Mukesh Kumar 107Mukesh Kumar 107
This worked for me. Somehow, this answer is different from best answer chosen above, which I think is not correct with the logic of encoding.
 
<apex:page controller="XSS_Mitigations_Challenge" sidebar="false" tabStyle="XSS_Mitigations_Challenge__tab">
<apex:sectionHeader title="XSS Mitigations Challenge" />
<apex:form >
    <apex:pageBlock >
        <c:Classic_Error />
        <apex:pageMessages />      
        <apex:pageBlockSection title="Demo" columns="1" id="tableBlock">
            <c:codeLink type="Visualforce" namespace="" edit="true" name="XSS_Mitigations_Challenge" description="Edit this Visualforce page to perform the challenge."/>
            
            
            <apex:outputText value="{!sampleMergeField1}"/>


            <apex:outputText value="{!HTMLENCODE(sampleMergeField2)}" escape="false"/>


            <apex:outputText >
                {!sampleMergeField3}
            </apex:outputText>
       
       
            <script>
                document.write('{!JSINHTMLENCODE(sampleMergeField4)}');
            </script>
             
            
            {!sampleMergeField5}
            
            
            <script>
                var x = '{!JSENCODE(sampleMergeField6)}';
            </script>
            
            
            <apex:outputLabel value="{!HTMLENCODE(sampleMergeField7)}" escape="false"/>
                     

        </apex:pageBlockSection>
        <apex:pageBlockSection title="Code links" columns="1">
            <apex:outputPanel >
                <ul>
                    <li><c:codeLink type="Visualforce" namespace="security_thail" name="XSS_Mitigations_Challenge" description="Visualforce Page"/></li>            
                    <li><c:codeLink type="Apex" namespace="security_thail" name="XSS_Mitigations_Challenge" description="Apex Controller"/></li>
                </ul>
            </apex:outputPanel>        
        </apex:pageBlockSection>        
    </apex:pageBlock>          
</apex:form>              
</apex:page>



 
EM3R50NEM3R50N
This was ridiculously picky.
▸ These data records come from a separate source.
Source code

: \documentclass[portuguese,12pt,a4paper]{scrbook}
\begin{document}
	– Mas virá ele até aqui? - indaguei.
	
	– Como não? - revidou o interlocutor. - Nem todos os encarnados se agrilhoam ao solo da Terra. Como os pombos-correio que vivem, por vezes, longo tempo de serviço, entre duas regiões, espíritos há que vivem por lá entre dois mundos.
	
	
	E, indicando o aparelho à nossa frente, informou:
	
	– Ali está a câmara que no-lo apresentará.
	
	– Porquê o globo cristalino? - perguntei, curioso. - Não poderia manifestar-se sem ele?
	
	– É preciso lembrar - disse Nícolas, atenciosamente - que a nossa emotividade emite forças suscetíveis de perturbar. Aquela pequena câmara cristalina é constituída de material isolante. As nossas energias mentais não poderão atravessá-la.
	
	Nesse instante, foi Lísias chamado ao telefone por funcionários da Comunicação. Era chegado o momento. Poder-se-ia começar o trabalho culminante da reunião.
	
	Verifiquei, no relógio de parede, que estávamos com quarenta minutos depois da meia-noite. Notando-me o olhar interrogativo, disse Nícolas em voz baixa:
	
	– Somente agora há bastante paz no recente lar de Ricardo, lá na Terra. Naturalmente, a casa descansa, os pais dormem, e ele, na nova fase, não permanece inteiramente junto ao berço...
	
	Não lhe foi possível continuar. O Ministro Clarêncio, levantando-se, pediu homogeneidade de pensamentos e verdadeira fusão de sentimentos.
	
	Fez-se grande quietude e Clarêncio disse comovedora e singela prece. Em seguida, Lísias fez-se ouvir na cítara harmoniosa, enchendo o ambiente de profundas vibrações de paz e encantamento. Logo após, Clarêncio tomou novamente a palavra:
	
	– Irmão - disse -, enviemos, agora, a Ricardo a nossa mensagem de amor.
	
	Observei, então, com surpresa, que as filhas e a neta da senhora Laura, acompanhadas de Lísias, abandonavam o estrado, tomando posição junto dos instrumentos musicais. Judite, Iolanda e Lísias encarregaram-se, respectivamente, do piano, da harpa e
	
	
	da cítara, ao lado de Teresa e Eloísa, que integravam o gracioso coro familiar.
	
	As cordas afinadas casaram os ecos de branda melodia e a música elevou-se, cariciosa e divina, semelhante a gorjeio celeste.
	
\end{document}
I was basically right on but it didn't work until I literally pasted in Mukesh's xml.
Umesh Ramaswamy 29Umesh Ramaswamy 29
<apex:page controller="XSS_Mitigations_Challenge" sidebar="false" tabStyle="XSS_Mitigations_Challenge__tab"> <apex:sectionHeader title="XSS Mitigations Challenge" /> <apex:form > <apex:pageBlock > <c:Classic_Error /> <apex:pageMessages /> <apex:pageBlockSection title="Demo" columns="1" id="tableBlock"> <c:codeLink type="Visualforce" namespace="" edit="true" name="XSS_Mitigations_Challenge" description="Edit this Visualforce page to perform the challenge."/> <apex:outputText value="{!sampleMergeField1}"/> <apex:outputText value="{!HTMLENCODE(sampleMergeField2)}" escape="false"/> <apex:outputText > {!sampleMergeField3} </apex:outputText> <script> document.write('{!JSINHTMLENCODE(sampleMergeField4)}'); </script> {!sampleMergeField5} <script> var x = '{!JSENCODE(sampleMergeField6)}'; </script> <apex:outputLabel value="{!HTMLENCODE(sampleMergeField7)}" escape="false"/> </apex:pageBlockSection> <apex:pageBlockSection title="Code links" columns="1"> <apex:outputPanel > <ul> <li><c:codeLink type="Visualforce" namespace="security_thail" name="XSS_Mitigations_Challenge" description="Visualforce Page"/></li> <li><c:codeLink type="Apex" namespace="security_thail" name="XSS_Mitigations_Challenge" description="Apex Controller"/></li> </ul> </apex:outputPanel> </apex:pageBlockSection> </apex:pageBlock> </apex:form> </apex:page>

This worked for me, which is same as 
@MedhanieHabte post.
Also when I was testing, I just logged out of the Developer org, and then asked trailhead to check the challenge.